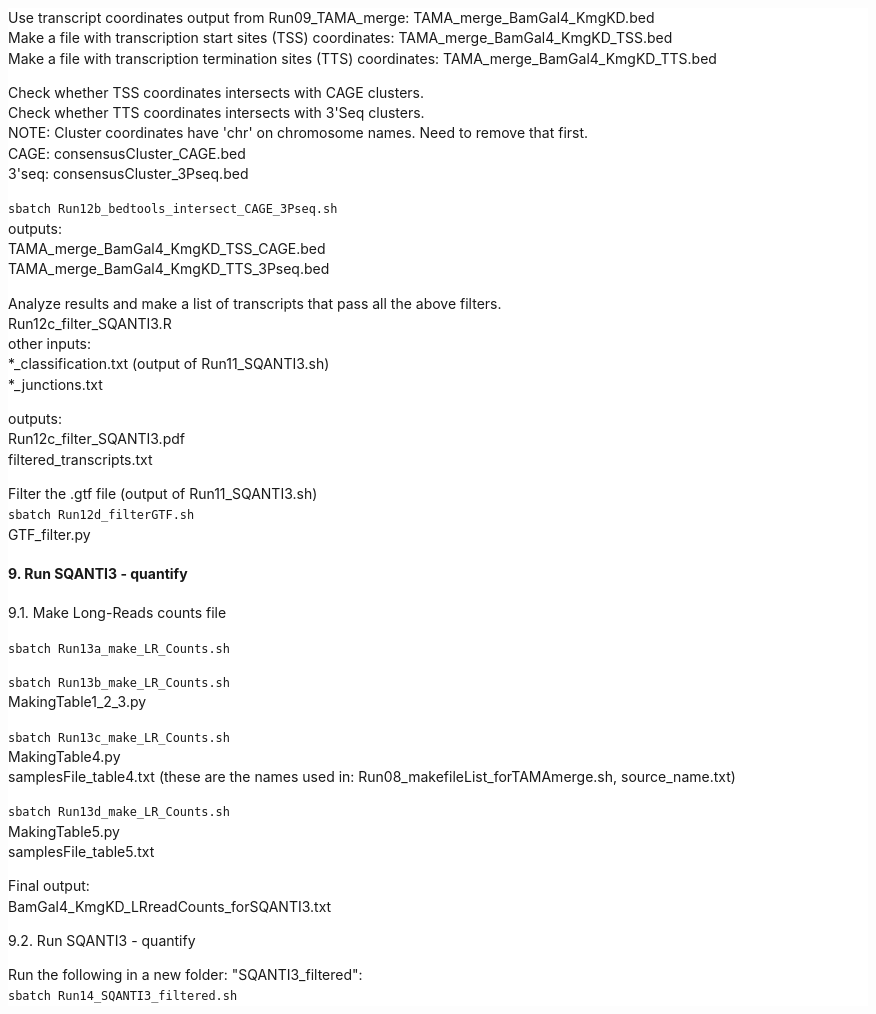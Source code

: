 Use transcript coordinates output from Run09_TAMA_merge: TAMA_merge_BamGal4_KmgKD.bed  
Make a file with transcription start sites (TSS) coordinates: TAMA_merge_BamGal4_KmgKD_TSS.bed  
Make a file with transcription termination sites (TTS) coordinates: TAMA_merge_BamGal4_KmgKD_TTS.bed  

Check whether TSS coordinates intersects with CAGE clusters.  
Check whether TTS coordinates intersects with 3'Seq clusters.  
NOTE: Cluster coordinates have 'chr' on chromosome names. Need to remove that first.  
CAGE: consensusCluster_CAGE.bed  
3'seq: consensusCluster_3Pseq.bed  


`sbatch Run12b_bedtools_intersect_CAGE_3Pseq.sh`  
outputs:  
TAMA_merge_BamGal4_KmgKD_TSS_CAGE.bed  
TAMA_merge_BamGal4_KmgKD_TTS_3Pseq.bed  


Analyze results and make a list of transcripts that pass all the above filters.  
Run12c_filter_SQANTI3.R  
other inputs:  
*_classification.txt (output of Run11_SQANTI3.sh)  
*_junctions.txt  

outputs:  
Run12c_filter_SQANTI3.pdf  
filtered_transcripts.txt  


Filter the .gtf file (output of Run11_SQANTI3.sh)  
`sbatch Run12d_filterGTF.sh`  
GTF_filter.py  


#### 9. Run SQANTI3 - quantify

9.1. Make Long-Reads counts file

`sbatch Run13a_make_LR_Counts.sh`

`sbatch Run13b_make_LR_Counts.sh`  
MakingTable1_2_3.py

`sbatch Run13c_make_LR_Counts.sh`  
MakingTable4.py  
samplesFile_table4.txt (these are the names used in: Run08_makefileList_forTAMAmerge.sh, source_name.txt)  

`sbatch Run13d_make_LR_Counts.sh`  
MakingTable5.py  
samplesFile_table5.txt  

Final output:  
BamGal4_KmgKD_LRreadCounts_forSQANTI3.txt



9.2. Run SQANTI3 - quantify

Run the following in a new folder: "SQANTI3_filtered":  
`sbatch Run14_SQANTI3_filtered.sh`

##########

#### [BRIEF]
What lines above contain the word "clusters"? Please copy each one.

#### [ANSWER]
Check whether TSS coordinates intersects with CAGE clusters.  
Check whether TTS coordinates intersects with 3'Seq clusters.  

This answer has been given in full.